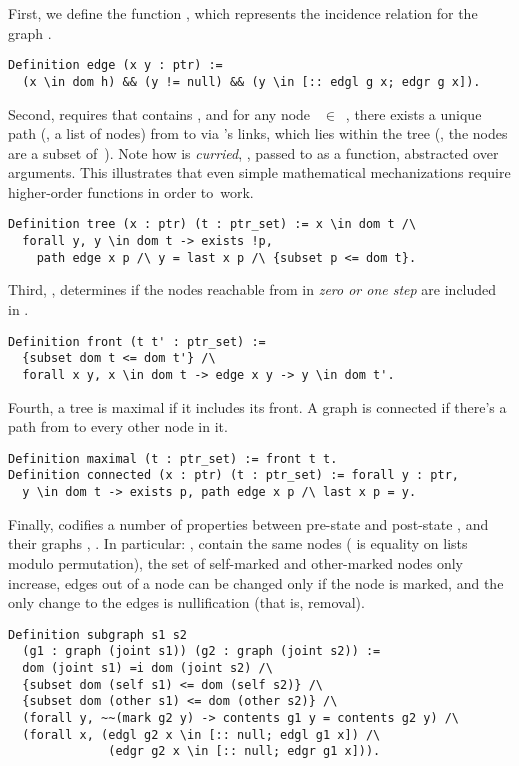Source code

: First, we define the function , which represents the
incidence relation for the graph .
%
\begin{lstlisting}
Definition edge (x y : ptr) := 
  (x \in dom h) && (y != null) && (y \in [:: edgl g x; edgr g x]).
\end{lstlisting}
Second,  requires that  contains , and
for any node ~$\in$~, there exists a unique path (\ie,
a list of nodes)  from  to  via 's
links, which lies within the tree (\ie, the nodes  are a subset
of~). Note how  is \emph{curried}, \ie, passed to
 as a function, abstracted over arguments. This illustrates
that even simple mathematical mechanizations require higher-order
functions in order to~work.
%
\begin{lstlisting}
Definition tree (x : ptr) (t : ptr_set) := x \in dom t /\
  forall y, y \in dom t -> exists !p, 
    path edge x p /\ y = last x p /\ {subset p <= dom t}.   
\end{lstlisting} 
%
%
Third, , determines if the nodes reachable from
\code{t} in \emph{zero or one step} are included in \code{t'}.
%
\begin{lstlisting}
Definition front (t t' : ptr_set) :=
  {subset dom t <= dom t'} /\
  forall x y, x \in dom t -> edge x y -> y \in dom t'. 
\end{lstlisting}
%
Fourth, a tree  is maximal if it includes its front. A graph
is connected if there's a path from  to every other node in it.
\begin{lstlisting}
Definition maximal (t : ptr_set) := front t t.
Definition connected (x : ptr) (t : ptr_set) := forall y : ptr, 
  y \in dom t -> exists p, path edge x p /\ last x p = y.
\end{lstlisting}
%
Finally,  codifies a number of properties between
pre-state  and post-state , and their graphs
\code{g1}, \code{g2}. In particular: \code{g1}, \code{g2} contain the
same nodes (\code{=i} is equality on lists modulo permutation), the
set of self-marked and other-marked nodes only increase, edges out of
a node \code{y} can be changed only if the node is marked, and the
only change to the edges is nullification (that is, removal).
\begin{lstlisting}
Definition subgraph s1 s2 
  (g1 : graph (joint s1)) (g2 : graph (joint s2)) :=
  dom (joint s1) =i dom (joint s2) /\
  {subset dom (self s1) <= dom (self s2)} /\
  {subset dom (other s1) <= dom (other s2)} /\
  (forall y, ~~(mark g2 y) -> contents g1 y = contents g2 y) /\
  (forall x, (edgl g2 x \in [:: null; edgl g1 x]) /\
              (edgr g2 x \in [:: null; edgr g1 x])).
\end{lstlisting}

Work instructions |
Each entry is to be given again exactly as it stands, with its pictures removed.

Output of the task |
Source code

: First, we define the function , which represents the
incidence relation for the graph .
%
\begin{lstlisting}
Definition edge (x y : ptr) := 
  (x \in dom h) && (y != null) && (y \in [:: edgl g x; edgr g x]).
\end{lstlisting}
Second,  requires that  contains , and
for any node ~$\in$~, there exists a unique path (\ie,
a list of nodes)  from  to  via 's
links, which lies within the tree (\ie, the nodes  are a subset
of~). Note how  is \emph{curried}, \ie, passed to
 as a function, abstracted over arguments. This illustrates
that even simple mathematical mechanizations require higher-order
functions in order to~work.
%
\begin{lstlisting}
Definition tree (x : ptr) (t : ptr_set) := x \in dom t /\
  forall y, y \in dom t -> exists !p, 
    path edge x p /\ y = last x p /\ {subset p <= dom t}.   
\end{lstlisting} 
%
%
Third, , determines if the nodes reachable from
\code{t} in \emph{zero or one step} are included in \code{t'}.
%
\begin{lstlisting}
Definition front (t t' : ptr_set) :=
  {subset dom t <= dom t'} /\
  forall x y, x \in dom t -> edge x y -> y \in dom t'. 
\end{lstlisting}
%
Fourth, a tree  is maximal if it includes its front. A graph
is connected if there's a path from  to every other node in it.
\begin{lstlisting}
Definition maximal (t : ptr_set) := front t t.
Definition connected (x : ptr) (t : ptr_set) := forall y : ptr, 
  y \in dom t -> exists p, path edge x p /\ last x p = y.
\end{lstlisting}
%
Finally,  codifies a number of properties between
pre-state  and post-state , and their graphs
\code{g1}, \code{g2}. In particular: \code{g1}, \code{g2} contain the
same nodes (\code{=i} is equality on lists modulo permutation), the
set of self-marked and other-marked nodes only increase, edges out of
a node \code{y} can be changed only if the node is marked, and the
only change to the edges is nullification (that is, removal).
\begin{lstlisting}
Definition subgraph s1 s2 
  (g1 : graph (joint s1)) (g2 : graph (joint s2)) :=
  dom (joint s1) =i dom (joint s2) /\
  {subset dom (self s1) <= dom (self s2)} /\
  {subset dom (other s1) <= dom (other s2)} /\
  (forall y, ~~(mark g2 y) -> contents g1 y = contents g2 y) /\
  (forall x, (edgl g2 x \in [:: null; edgl g1 x]) /\
              (edgr g2 x \in [:: null; edgr g1 x])).
\end{lstlisting}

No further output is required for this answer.